▶ _Work request_
Every line of the material that includes the word "language" is to be shown.

-- Opening Marker --

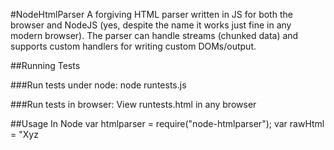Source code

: #NodeHtmlParser
A forgiving HTML parser written in JS for both the browser and NodeJS (yes, despite the name it works just fine in any modern browser). The parser can handle streams (chunked data) and supports custom handlers for writing custom DOMs/output.

##Running Tests

###Run tests under node:
node runtests.js

###Run tests in browser:
View runtests.html in any browser

##Usage In Node
var htmlparser = require("node-htmlparser");
var rawHtml = "Xyz <script language= javascript>var foo = '<<bar>>';< /  script><!--<!-- Waah! -- -->";
var handler = new htmlparser.DefaultHandler(function (error) {
	if (error)
		[...do something for errors...]
	else
		[...parsing done, do something...]
});
var parser = new htmlparser.Parser(handler);
parser.ParseComplete(rawHtml);
sys.puts(sys.inspect(handler.dom, false, null));

##Usage In Browser
var handler = new Tautologistics.NodeHtmlParser.DefaultHandler(function (error) {
	if (error)
		[...do something for errors...]
	else
		[...parsing done, do something...]
});
var parser = new Tautologistics.NodeHtmlParser.Parser(handler);
parser.ParseComplete(document.body.innerHTML);
alert(JSON.stringify(handler.dom, null, 2));

##Example output
[ { raw: 'Xyz ', data: 'Xyz ', type: 'text' }
, { raw: 'script language= javascript'
  , data: 'script language= javascript'
  , type: 'script'
  , name: 'script'
  , attribs: { language: 'javascript' }
  , children: 
     [ { raw: 'var foo = \'<bar>\';<'
       , data: 'var foo = \'<bar>\';<'
       , type: 'text'
       }
     ]
  }
, { raw: '<!-- Waah! -- '
  , data: '<!-- Waah! -- '
  , type: 'comment'
  }
]

##Streaming To Parser
		

##Handler Options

-- Closing Marker --

▶ _Written response_
var rawHtml = "Xyz <script language= javascript>var foo = '<<bar>>';< /  script><!--<!-- Waah! -- -->";
, { raw: 'script language= javascript'
  , data: 'script language= javascript'
  , attribs: { language: 'javascript' }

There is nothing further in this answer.